## TASK ITEM
Only the lines below, from the one with "return [documentsDir stringByAppendingPathComponent:filename];" through the one with "NSString *dbPath = [Utilities", are to be written out, exactly.

## RECORDED INFORMATION
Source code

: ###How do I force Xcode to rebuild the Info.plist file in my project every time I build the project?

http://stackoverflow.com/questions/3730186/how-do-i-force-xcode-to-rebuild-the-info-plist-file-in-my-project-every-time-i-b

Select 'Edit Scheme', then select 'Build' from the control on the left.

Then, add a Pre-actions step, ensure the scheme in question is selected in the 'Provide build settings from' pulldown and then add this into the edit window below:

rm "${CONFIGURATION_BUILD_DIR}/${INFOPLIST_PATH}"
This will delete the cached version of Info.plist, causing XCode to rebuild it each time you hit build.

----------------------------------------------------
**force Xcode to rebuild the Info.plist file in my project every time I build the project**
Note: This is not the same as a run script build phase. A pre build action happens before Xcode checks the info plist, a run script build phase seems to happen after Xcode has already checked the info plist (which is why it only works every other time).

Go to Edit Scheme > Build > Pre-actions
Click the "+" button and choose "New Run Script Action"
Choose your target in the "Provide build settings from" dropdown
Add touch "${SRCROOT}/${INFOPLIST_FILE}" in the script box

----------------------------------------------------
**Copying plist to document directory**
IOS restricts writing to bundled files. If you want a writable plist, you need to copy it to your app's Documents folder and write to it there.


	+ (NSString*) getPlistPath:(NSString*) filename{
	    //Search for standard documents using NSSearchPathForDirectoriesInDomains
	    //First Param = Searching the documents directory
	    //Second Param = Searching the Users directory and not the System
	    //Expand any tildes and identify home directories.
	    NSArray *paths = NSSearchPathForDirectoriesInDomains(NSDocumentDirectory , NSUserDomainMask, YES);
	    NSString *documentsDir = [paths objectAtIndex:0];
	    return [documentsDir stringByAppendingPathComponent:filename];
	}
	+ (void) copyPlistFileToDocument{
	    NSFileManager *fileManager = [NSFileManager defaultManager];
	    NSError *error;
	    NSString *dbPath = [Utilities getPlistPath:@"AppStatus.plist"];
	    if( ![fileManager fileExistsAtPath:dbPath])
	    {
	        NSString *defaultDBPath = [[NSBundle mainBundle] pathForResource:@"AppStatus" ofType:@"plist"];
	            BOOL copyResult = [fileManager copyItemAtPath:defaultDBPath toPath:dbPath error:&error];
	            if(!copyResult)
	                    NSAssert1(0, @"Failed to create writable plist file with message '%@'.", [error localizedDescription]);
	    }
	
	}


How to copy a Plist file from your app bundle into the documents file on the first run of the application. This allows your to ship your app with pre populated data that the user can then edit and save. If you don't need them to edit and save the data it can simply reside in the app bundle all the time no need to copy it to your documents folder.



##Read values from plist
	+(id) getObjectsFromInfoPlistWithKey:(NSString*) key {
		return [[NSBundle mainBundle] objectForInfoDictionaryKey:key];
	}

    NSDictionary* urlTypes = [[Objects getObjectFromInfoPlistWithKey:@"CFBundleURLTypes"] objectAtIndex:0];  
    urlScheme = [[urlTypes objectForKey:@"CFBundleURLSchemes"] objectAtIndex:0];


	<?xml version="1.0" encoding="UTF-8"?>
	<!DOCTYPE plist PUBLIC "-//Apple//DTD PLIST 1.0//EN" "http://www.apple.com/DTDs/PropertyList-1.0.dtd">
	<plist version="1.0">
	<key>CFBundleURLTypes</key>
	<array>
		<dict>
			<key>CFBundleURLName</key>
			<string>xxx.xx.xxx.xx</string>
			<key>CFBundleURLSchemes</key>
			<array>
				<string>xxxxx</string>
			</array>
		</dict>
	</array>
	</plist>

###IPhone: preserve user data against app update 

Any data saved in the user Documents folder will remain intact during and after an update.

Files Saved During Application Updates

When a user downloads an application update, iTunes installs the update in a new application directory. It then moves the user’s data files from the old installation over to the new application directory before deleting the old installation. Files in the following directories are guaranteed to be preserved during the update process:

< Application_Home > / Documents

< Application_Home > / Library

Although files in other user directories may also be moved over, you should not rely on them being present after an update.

## RESULT OF THE TASK
	    return [documentsDir stringByAppendingPathComponent:filename];
	}
	+ (void) copyPlistFileToDocument{
	    NSFileManager *fileManager = [NSFileManager defaultManager];
	    NSError *error;
	    NSString *dbPath = [Utilities getPlistPath:@"AppStatus.plist"];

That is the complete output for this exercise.